The project turns the airport into a Living Lab - a research approach that moves experiments into real-world settings. Instead of testing ideas in isolation, researchers collaborate directly with the people who use the space.
At YUL Montréal-Trudeau, that includes airport engineers, staff and even passengers.
Sensors installed throughout the terminals collect real-time data on energy use, indoor climate and occupancy. Data analytics tools identify patterns and inefficiencies and adaptive control systems then adjust heating, cooling and ventilation automatically.
Passengers and employees also provide feedback through surveys on temperature, air quality, lighting and how crowded spaces feel. Even clothing choices are being monitored to offer clues about comfort expectations.
"The aim is to keep the human in the loop. Technology does not replace people; it responds to them," explains Jennifer Garard, Director of Engagement, Living Labs and Equity, Diversity and Inclusion (EDI) at Volt-Age.
In practice, this means ventilation increases if a gate area fills unexpectedly. If a space empties late at night, heating or cooling scales back. The building adapts continuously to how it is being used.
Associate professor Mohamed Ouf looks out over the domestic terminal at YUL Montréal-Trudeau International Airport, where the project is being tested.Training the next generation
The Living Lab is also a training ground for graduate students. Through Volt-Age funding, master's and doctoral students work directly with airport operations teams. Instead of relying only on computer simulations, they analyze real-time airport data and test solutions in a facility that never closes.
For Guillermo Quesada Ramos, energy management engineer at ADM Aéroports de Montréal, large-scale environments serve as unique platforms to study and experiment with innovative approaches in electrification, renewable energy integration, and smart building management.
"Working alongside our operational teams gives students an authentic immersion into the complexity of an airport, allowing them to learn how to analyze data, test technologies in real time and evaluate their impact," he says.
Guillermo Quesada Ramos, energy management engineer at ADM Aéroports de Montréal (left) and PhD student Milad Babadi Soultanzadeh (right), interact with Indoor Environmental Quality (IEQ) measurement station, which measures various IEQ parameters (e.g., thermal, acoustic and lighting conditions).A blueprint beyond the airport
While the focus is YUL Montréal-Trudeau, the implications reach far beyond one airport. By testing smart controls, renewable energy integration and demand management strategies in a busy, constantly changing environment, the team identifies approaches that can be applied to office towers, hospitals, universities and other large buildings across Canada.

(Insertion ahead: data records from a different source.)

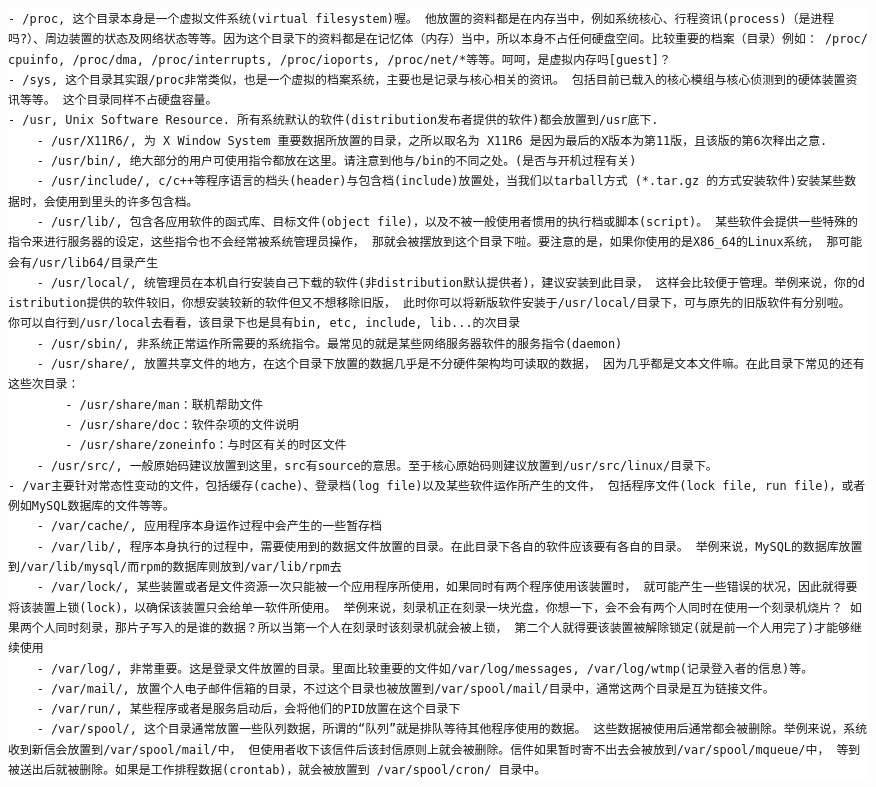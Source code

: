 	- /proc, 这个目录本身是一个虚拟文件系统(virtual filesystem)喔。 他放置的资料都是在内存当中，例如系统核心、行程资讯(process)（是进程吗?）、周边装置的状态及网络状态等等。因为这个目录下的资料都是在记忆体（内存）当中，所以本身不占任何硬盘空间。比较重要的档案（目录）例如： /proc/cpuinfo, /proc/dma, /proc/interrupts, /proc/ioports, /proc/net/*等等。呵呵，是虚拟内存吗[guest]？
	- /sys, 这个目录其实跟/proc非常类似，也是一个虚拟的档案系统，主要也是记录与核心相关的资讯。 包括目前已载入的核心模组与核心侦测到的硬体装置资讯等等。 这个目录同样不占硬盘容量。
	- /usr, Unix Software Resource. 所有系统默认的软件(distribution发布者提供的软件)都会放置到/usr底下.
		- /usr/X11R6/, 为 X Window System 重要数据所放置的目录，之所以取名为 X11R6 是因为最后的X版本为第11版，且该版的第6次释出之意.
		- /usr/bin/, 绝大部分的用户可使用指令都放在这里。请注意到他与/bin的不同之处。(是否与开机过程有关) 
		- /usr/include/, c/c++等程序语言的档头(header)与包含档(include)放置处，当我们以tarball方式 (*.tar.gz 的方式安装软件)安装某些数据时，会使用到里头的许多包含档。 
		- /usr/lib/, 包含各应用软件的函式库、目标文件(object file)，以及不被一般使用者惯用的执行档或脚本(script)。 某些软件会提供一些特殊的指令来进行服务器的设定，这些指令也不会经常被系统管理员操作， 那就会被摆放到这个目录下啦。要注意的是，如果你使用的是X86_64的Linux系统， 那可能会有/usr/lib64/目录产生 
		- /usr/local/, 统管理员在本机自行安装自己下载的软件(非distribution默认提供者)，建议安装到此目录， 这样会比较便于管理。举例来说，你的distribution提供的软件较旧，你想安装较新的软件但又不想移除旧版， 此时你可以将新版软件安装于/usr/local/目录下，可与原先的旧版软件有分别啦。 你可以自行到/usr/local去看看，该目录下也是具有bin, etc, include, lib...的次目录 
		- /usr/sbin/, 非系统正常运作所需要的系统指令。最常见的就是某些网络服务器软件的服务指令(daemon) 
		- /usr/share/, 放置共享文件的地方，在这个目录下放置的数据几乎是不分硬件架构均可读取的数据， 因为几乎都是文本文件嘛。在此目录下常见的还有这些次目录：
			- /usr/share/man：联机帮助文件
			- /usr/share/doc：软件杂项的文件说明
			- /usr/share/zoneinfo：与时区有关的时区文件
		- /usr/src/, 一般原始码建议放置到这里，src有source的意思。至于核心原始码则建议放置到/usr/src/linux/目录下。
	- /var主要针对常态性变动的文件，包括缓存(cache)、登录档(log file)以及某些软件运作所产生的文件， 包括程序文件(lock file, run file)，或者例如MySQL数据库的文件等等。
		- /var/cache/, 应用程序本身运作过程中会产生的一些暂存档
		- /var/lib/, 程序本身执行的过程中，需要使用到的数据文件放置的目录。在此目录下各自的软件应该要有各自的目录。 举例来说，MySQL的数据库放置到/var/lib/mysql/而rpm的数据库则放到/var/lib/rpm去
		- /var/lock/, 某些装置或者是文件资源一次只能被一个应用程序所使用，如果同时有两个程序使用该装置时， 就可能产生一些错误的状况，因此就得要将该装置上锁(lock)，以确保该装置只会给单一软件所使用。 举例来说，刻录机正在刻录一块光盘，你想一下，会不会有两个人同时在使用一个刻录机烧片？ 如果两个人同时刻录，那片子写入的是谁的数据？所以当第一个人在刻录时该刻录机就会被上锁， 第二个人就得要该装置被解除锁定(就是前一个人用完了)才能够继续使用
		- /var/log/, 非常重要。这是登录文件放置的目录。里面比较重要的文件如/var/log/messages, /var/log/wtmp(记录登入者的信息)等。
		- /var/mail/, 放置个人电子邮件信箱的目录，不过这个目录也被放置到/var/spool/mail/目录中，通常这两个目录是互为链接文件。
		- /var/run/, 某些程序或者是服务启动后，会将他们的PID放置在这个目录下
		- /var/spool/, 这个目录通常放置一些队列数据，所谓的“队列”就是排队等待其他程序使用的数据。 这些数据被使用后通常都会被删除。举例来说，系统收到新信会放置到/var/spool/mail/中， 但使用者收下该信件后该封信原则上就会被删除。信件如果暂时寄不出去会被放到/var/spool/mqueue/中， 等到被送出后就被删除。如果是工作排程数据(crontab)，就会被放置到 /var/spool/cron/ 目录中。













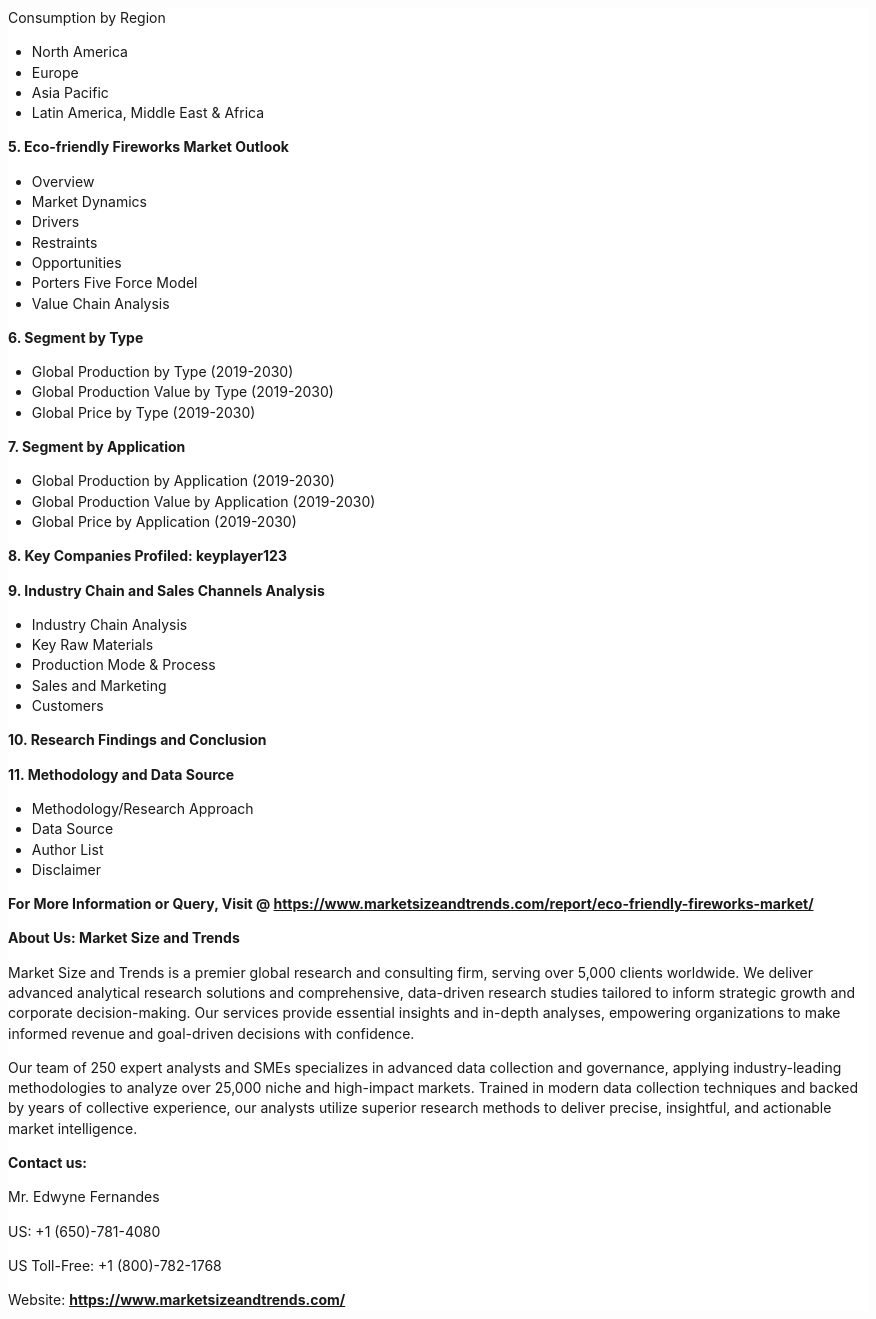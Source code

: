 Consumption by Region</strong></p><ul><li>North America</li><li>Europe</li><li>Asia Pacific</li><li>Latin America, Middle East &amp; Africa</li></ul><p><strong>5. Eco-friendly Fireworks Market Outlook</strong></p><ul><li>Overview</li><li>Market Dynamics</li><li>Drivers</li><li>Restraints</li><li>Opportunities</li><li>Porters Five Force Model</li><li>Value Chain Analysis&nbsp;</li></ul><p><strong>6. Segment by Type</strong></p><ul><li>Global Production by Type (2019-2030)</li><li>Global Production Value by Type (2019-2030)</li><li>Global Price by Type (2019-2030)</li></ul><p><strong>7. Segment by Application</strong></p><ul><li>Global Production by Application (2019-2030)</li><li>Global Production Value by Application (2019-2030)</li><li>Global Price by Application (2019-2030)</li></ul><p><strong>8. Key Companies Profiled: keyplayer123</strong></p><p><strong>9. Industry Chain and Sales Channels Analysis</strong></p><ul><li>Industry Chain Analysis</li><li>Key Raw Materials</li><li>Production Mode &amp; Process</li><li>Sales and Marketing</li><li>Customers</li></ul><p><strong>10. Research Findings and Conclusion</strong></p><p><strong>11. Methodology and Data Source</strong></p><ul><li>Methodology/Research Approach</li><li>Data Source</li><li>Author List</li><li>Disclaimer</li></ul></p><p><strong>For More Information or Query, Visit @ <a href="https://www.marketsizeandtrends.com/report/eco-friendly-fireworks-market/">https://www.marketsizeandtrends.com/report/eco-friendly-fireworks-market/</a></strong></p><p><strong>About Us: Market Size and Trends</strong></p><p>Market Size and Trends is a premier global research and consulting firm, serving over 5,000 clients worldwide. We deliver advanced analytical research solutions and comprehensive, data-driven research studies tailored to inform strategic growth and corporate decision-making. Our services provide essential insights and in-depth analyses, empowering organizations to make informed revenue and goal-driven decisions with confidence.</p><p>Our team of 250 expert analysts and SMEs specializes in advanced data collection and governance, applying industry-leading methodologies to analyze over 25,000 niche and high-impact markets. Trained in modern data collection techniques and backed by years of collective experience, our analysts utilize superior research methods to deliver precise, insightful, and actionable market intelligence.</p><p><strong>Contact us:</strong></p><p>Mr. Edwyne Fernandes</p><p>US: +1 (650)-781-4080</p><p>US Toll-Free: +1 (800)-782-1768</p><p>Website: <strong><a href="https://www.marketsizeandtrends.com/">https://www.marketsizeandtrends.com/</a></strong></p>
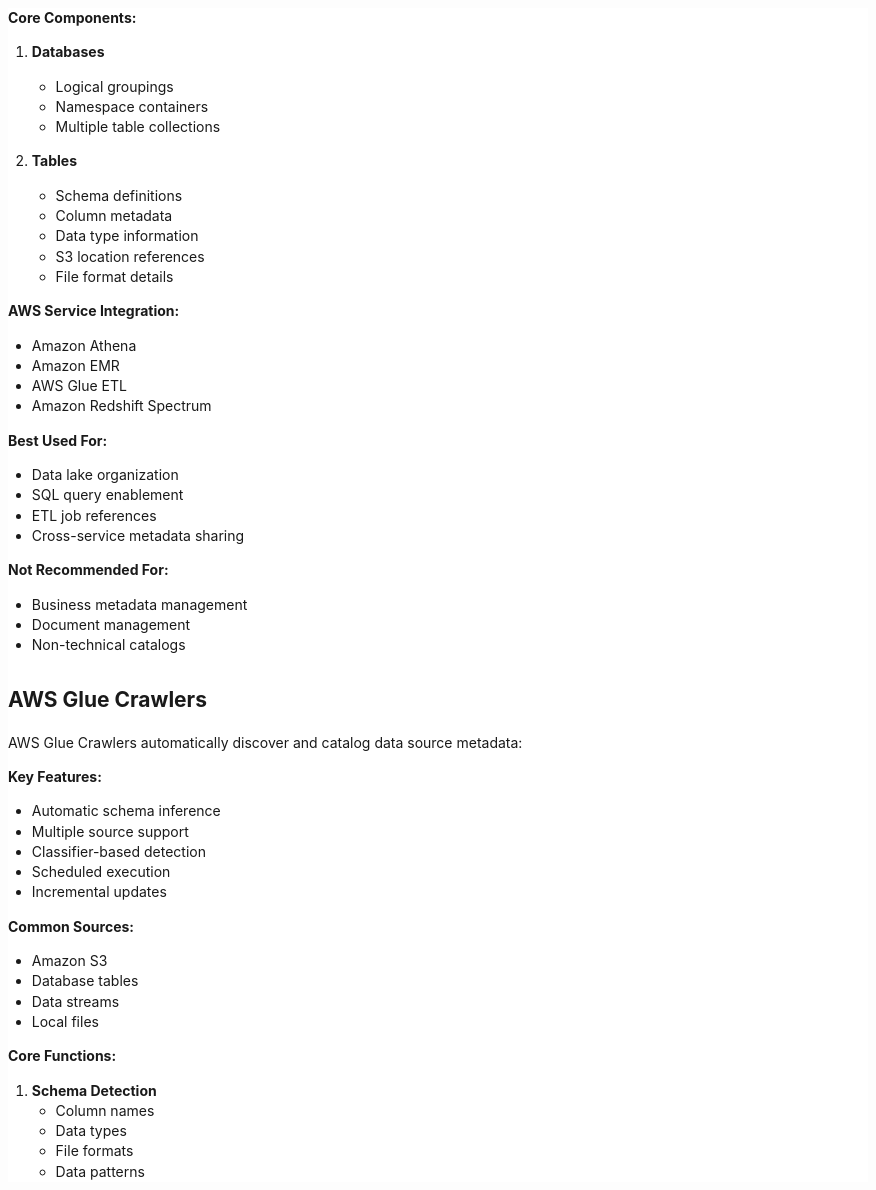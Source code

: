 **Core Components:**
1. **Databases**
    * Logical groupings
    * Namespace containers
    * Multiple table collections

2. **Tables**
    * Schema definitions
    * Column metadata
    * Data type information
    * S3 location references
    * File format details

**AWS Service Integration:**
* Amazon Athena
* Amazon EMR
* AWS Glue ETL
* Amazon Redshift Spectrum

**Best Used For:**
* Data lake organization
* SQL query enablement
* ETL job references
* Cross-service metadata sharing

**Not Recommended For:**
* Business metadata management
* Document management
* Non-technical catalogs

## AWS Glue Crawlers

AWS Glue Crawlers automatically discover and catalog data source metadata:

**Key Features:**
* Automatic schema inference
* Multiple source support
* Classifier-based detection
* Scheduled execution
* Incremental updates

**Common Sources:**
* Amazon S3
* Database tables
* Data streams
* Local files

**Core Functions:**
1. **Schema Detection**
    * Column names
    * Data types
    * File formats
    * Data patterns
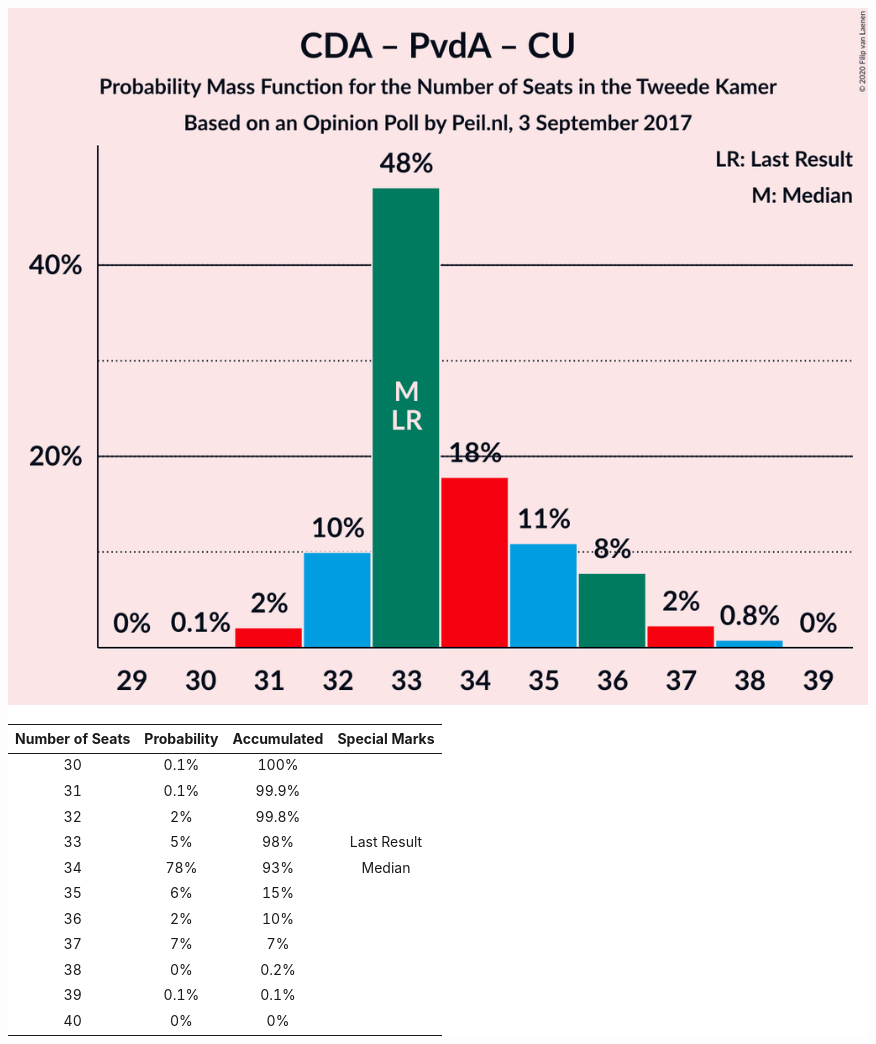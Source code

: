 ![Graph with seats probability mass function not yet produced](2017-09-03-Peilnl-coalitions-seats-pmf-cda–pvda–cu.png "Seats Probability Mass Function")

| Number of Seats | Probability | Accumulated | Special Marks |
|:---------------:|:-----------:|:-----------:|:-------------:|
| 30 | 0.1% | 100% |  |
| 31 | 0.1% | 99.9% |  |
| 32 | 2% | 99.8% |  |
| 33 | 5% | 98% | Last Result |
| 34 | 78% | 93% | Median |
| 35 | 6% | 15% |  |
| 36 | 2% | 10% |  |
| 37 | 7% | 7% |  |
| 38 | 0% | 0.2% |  |
| 39 | 0.1% | 0.1% |  |
| 40 | 0% | 0% |  |

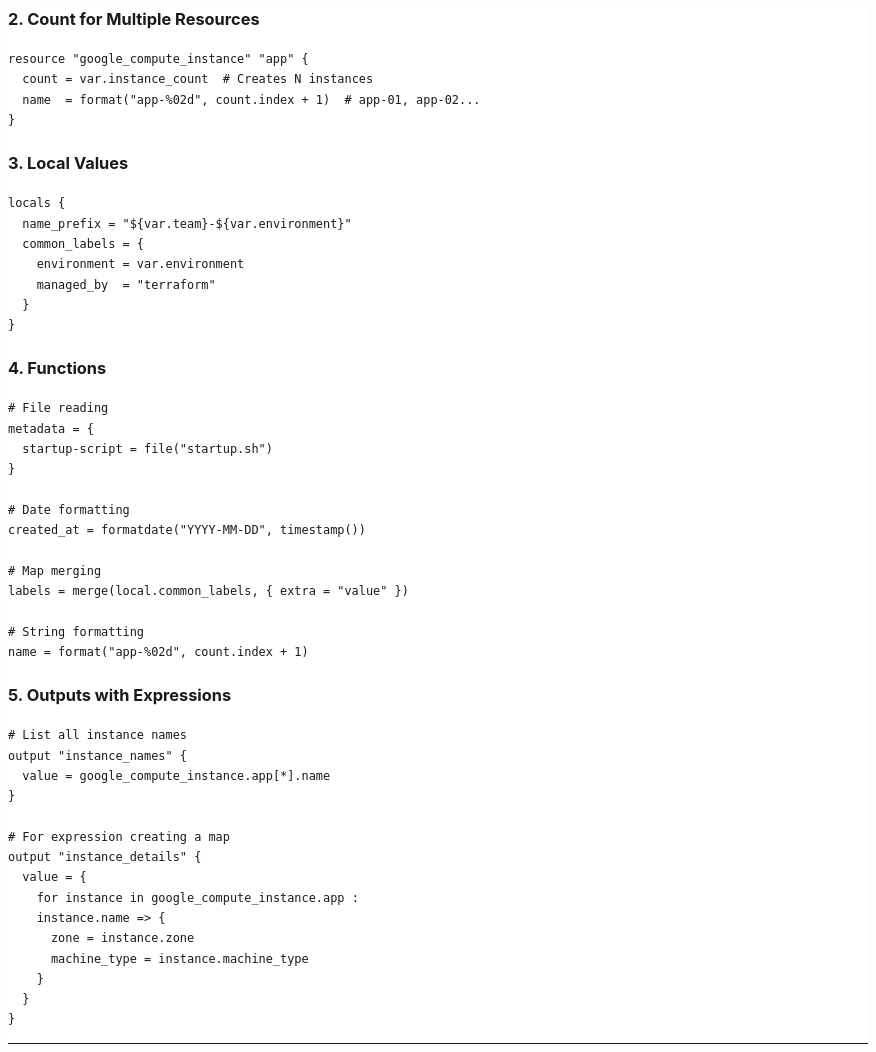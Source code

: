 ### 2. Count for Multiple Resources

```hcl
resource "google_compute_instance" "app" {
  count = var.instance_count  # Creates N instances
  name  = format("app-%02d", count.index + 1)  # app-01, app-02...
}
```

### 3. Local Values

```hcl
locals {
  name_prefix = "${var.team}-${var.environment}"
  common_labels = {
    environment = var.environment
    managed_by  = "terraform"
  }
}
```

### 4. Functions

```hcl
# File reading
metadata = {
  startup-script = file("startup.sh")
}

# Date formatting
created_at = formatdate("YYYY-MM-DD", timestamp())

# Map merging
labels = merge(local.common_labels, { extra = "value" })

# String formatting
name = format("app-%02d", count.index + 1)
```

### 5. Outputs with Expressions

```hcl
# List all instance names
output "instance_names" {
  value = google_compute_instance.app[*].name
}

# For expression creating a map
output "instance_details" {
  value = {
    for instance in google_compute_instance.app :
    instance.name => {
      zone = instance.zone
      machine_type = instance.machine_type
    }
  }
}
```

---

The airport itself aims to move toward net-zero emissions by 2040. By reducing electricity peaks, integrating weather and occupancy forecasts into operations and fine-tuning heating and cooling systems, the Living Lab supports that goal while improving the experience of passengers and staff.
"Airports offer a glimpse into how our cities function," Ouf says. "If we can optimize systems here, we can apply these solutions anywhere."
The Electrifying YUL Montréal-Trudeau Living Lab is about demonstrating how buildings can become more efficient, more responsive and more centred on the people inside them - and preparing the next generation of engineers to lead that change.